トリアセテートは、高純度の木材パルプを原料とし、これに酢酸を反応させ、セルロースの水酸基(OH−)をアセチル基(COOH−)に変えたセルロース・トリアセテートを作り、有機溶剤(塩化メチレン・アルコール混合溶媒)に溶かした後、細い孔が多数ある“口金”から空気中に押し出し、熱で溶媒を気化させて、繊維状に再生(乾式紡糸という)させたものである。
トリアセテートのアセチル基を部分的に加水分解させて水酸基に戻したものがジアセテート(普通アセテートとも呼ばれる)であり、ジアセテートの場合は、アセトンに溶解させて紡糸液とし、前述の乾式紡糸により繊維化する。
アセテートは、レーヨンと同じように1本、1本の繊維断面が天然繊維のようにランダム構造となり、さらに乾式紡糸によるため、側面が滑らかとなり、絹のような優雅な光沢を有する素材となる。アセテートはセルロースの水酸基をアセチル基に置換しているため、レーヨンより疎水性が強くなるなど合成繊維に近い性能が付与されるが、一方では、強度がレーヨンより弱くなり、しわが取れにくくなるなどの問題がある。

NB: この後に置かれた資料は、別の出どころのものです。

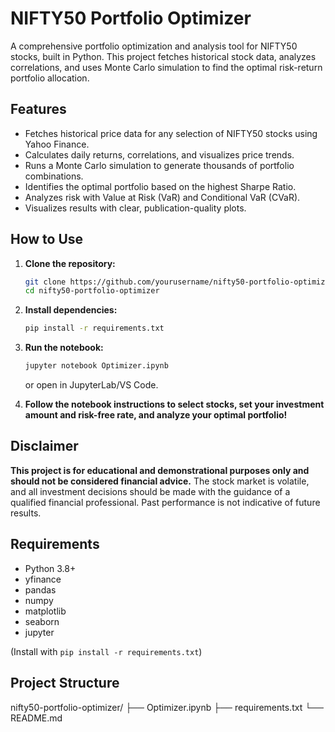 # NIFTY50 Portfolio Optimizer

A comprehensive portfolio optimization and analysis tool for NIFTY50 stocks, built in Python.
This project fetches historical stock data, analyzes correlations, and uses Monte Carlo simulation to find the optimal risk-return portfolio allocation.

## Features

- Fetches historical price data for any selection of NIFTY50 stocks using Yahoo Finance.
- Calculates daily returns, correlations, and visualizes price trends.
- Runs a Monte Carlo simulation to generate thousands of portfolio combinations.
- Identifies the optimal portfolio based on the highest Sharpe Ratio.
- Analyzes risk with Value at Risk (VaR) and Conditional VaR (CVaR).
- Visualizes results with clear, publication-quality plots.

## How to Use

1.  **Clone the repository:**
    ```sh
    git clone https://github.com/yourusername/nifty50-portfolio-optimizer.git
    cd nifty50-portfolio-optimizer
    ```

2.  **Install dependencies:**
    ```sh
    pip install -r requirements.txt
    ```

3.  **Run the notebook:**
    ```sh
    jupyter notebook Optimizer.ipynb
    ```
    or open in JupyterLab/VS Code.

4.  **Follow the notebook instructions to select stocks, set your investment amount and risk-free rate, and analyze your optimal portfolio!**

## Disclaimer

**This project is for educational and demonstrational purposes only and should not be considered financial advice.** The stock market is volatile, and all investment decisions should be made with the guidance of a qualified financial professional. Past performance is not indicative of future results.

## Requirements

- Python 3.8+
- yfinance
- pandas
- numpy
- matplotlib
- seaborn
- jupyter

(Install with `pip install -r requirements.txt`)


## Project Structure
nifty50-portfolio-optimizer/
├── Optimizer.ipynb
├── requirements.txt
└── README.md
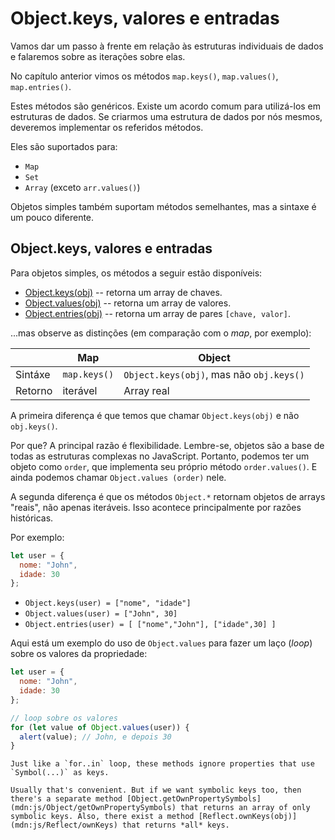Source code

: # Object.keys, valores e entradas

Vamos dar um passo à frente em relação às estruturas individuais de dados e falaremos sobre as iterações sobre elas.

No capítulo anterior vimos os métodos `map.keys()`, `map.values()`, `map.entries()`.

Estes métodos são genéricos. Existe um acordo comum para utilizá-los em estruturas de dados. Se criarmos uma estrutura de dados por nós mesmos, deveremos implementar os referidos métodos.

Eles são suportados para:

- `Map`
- `Set`
- `Array` (exceto `arr.values()`)

Objetos simples também suportam métodos semelhantes, mas a sintaxe é um pouco diferente.

## Object.keys, valores e entradas

Para objetos simples, os métodos a seguir estão disponíveis:

- [Object.keys(obj)](mdn:js/Object/keys) -- retorna um array de chaves.
- [Object.values(obj)](mdn:js/Object/values) -- retorna um array de valores.
- [Object.entries(obj)](mdn:js/Object/entries) -- retorna um array de pares `[chave, valor]`.

...mas observe as distinções (em comparação com o *map*, por exemplo):

|             | Map              | Object       |
|-------------|------------------|--------------|
| Sintáxe     | `map.keys()`     | `Object.keys(obj)`, mas não `obj.keys()` |
| Retorno     | iterável         | Array real 

A primeira diferença é que temos que chamar `Object.keys(obj)` e não `obj.keys()`.

Por que? A principal razão é flexibilidade. Lembre-se, objetos são a base de todas as estruturas complexas no JavaScript. Portanto, podemos ter um objeto como `order`, que implementa seu próprio método `order.values()`. E ainda podemos chamar `Object.values (order)` nele.

A segunda diferença é que os métodos `Object.*` retornam objetos de arrays "reais", não apenas iteráveis. Isso acontece principalmente por razões históricas.

Por exemplo:

```js
let user = {
  nome: "John",
  idade: 30
};
```

- `Object.keys(user) = ["nome", "idade"]`
- `Object.values(user) = ["John", 30]`
- `Object.entries(user) = [ ["nome","John"], ["idade",30] ]`

Aqui está um exemplo do uso de `Object.values` para fazer um laço (*loop*) sobre os valores da propriedade:

```js executar
let user = {
  nome: "John",
  idade: 30
};

// loop sobre os valores
for (let value of Object.values(user)) {
  alert(value); // John, e depois 30
}
```

```warn header="Object.keys/values/entries ignore symbolic properties"
Just like a `for..in` loop, these methods ignore properties that use `Symbol(...)` as keys.

Usually that's convenient. But if we want symbolic keys too, then there's a separate method [Object.getOwnPropertySymbols](mdn:js/Object/getOwnPropertySymbols) that returns an array of only symbolic keys. Also, there exist a method [Reflect.ownKeys(obj)](mdn:js/Reflect/ownKeys) that returns *all* keys.
```
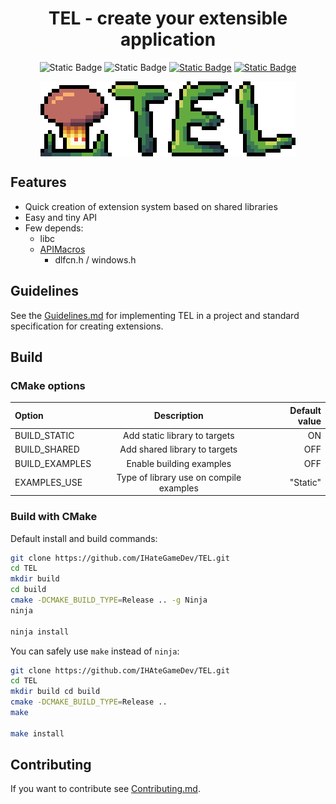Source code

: <div align="center">

# TEL - create your extensible application

</div>

<div align="center">

![Static Badge](https://img.shields.io/badge/Release-r0.1.5-blue)
![Static Badge](https://img.shields.io/badge/Build%20status-passed-green)
[![Static Badge](https://img.shields.io/badge/License-MIT-orange)](../License)
[![Static Badge](https://img.shields.io/badge/Documentation-page-darkcyan)](https://ihategamedev.github.io/TEL/)

</div>

<div align="center">

<img align="center" src="./Assets/Logo.webp" alt="Logo" />

</div>

## Features

- Quick creation of extension system based on shared libraries
- Easy and tiny API
- Few depends:
  - libc
  - [APIMacros](https://github.com/IHateGameDev/APIMacros)
    - dlfcn.h / windows.h

## Guidelines

See the [Guidelines.md](./Guidelines.md) for implementing TEL in a project and standard specification for creating extensions.

## Build

### CMake options

| **Option**     | **Description**                         | **Default value** |
| :------------- | :-------------------------------------: | ----------------: |
| BUILD_STATIC   | Add static library to targets           | ON                |
| BUILD_SHARED   | Add shared library to targets           | OFF               |
| BUILD_EXAMPLES | Enable building examples                | OFF               |
| EXAMPLES_USE   | Type of library use on compile examples | "Static"          |

### Build with CMake

Default install and build commands:
```bash
git clone https://github.com/IHateGameDev/TEL.git
cd TEL
mkdir build
cd build
cmake -DCMAKE_BUILD_TYPE=Release .. -g Ninja
ninja

ninja install
```

You can safely use `make` instead of `ninja`:
```bash
git clone https://github.com/IHAteGameDev/TEL.git
cd TEL
mkdir build cd build
cmake -DCMAKE_BUILD_TYPE=Release ..
make

make install
```

## Contributing

If you want to contribute see [Contributing.md](./Contributing.md).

この弱点をカバーするため、婦人服地などでは、ポリエステルとの“混繊”が行われている。混繊とは、2種のフィラメントを混ぜて1本の糸にすることで、ポリエステルとレーヨン、ポリエステルとアセテート、ポリエステル同士などの組み合わせがある。ポリエステルとレーヨンやアセテートとの組み合わせの場合、混合させてから熱をかけてポリエステルを収縮させることにより、ポリエステルを芯部に入れることができる。このような混繊糸は、外観がレーヨンやアセテートの風合いを有し、また芯部にあるポリエステルの性能によって強度が増し、しわ発生が少なくなり、さらに着用や洗濯の時の収縮も少なくなる。
日本では、トリアセテートは三菱レイヨンが、ジアセテートは同社及び帝人で製造されているが、価格がポリエステルより高いため、生産量は年々減少している。なお、アセテートの変わった用途として、タバコ用フィルターがある。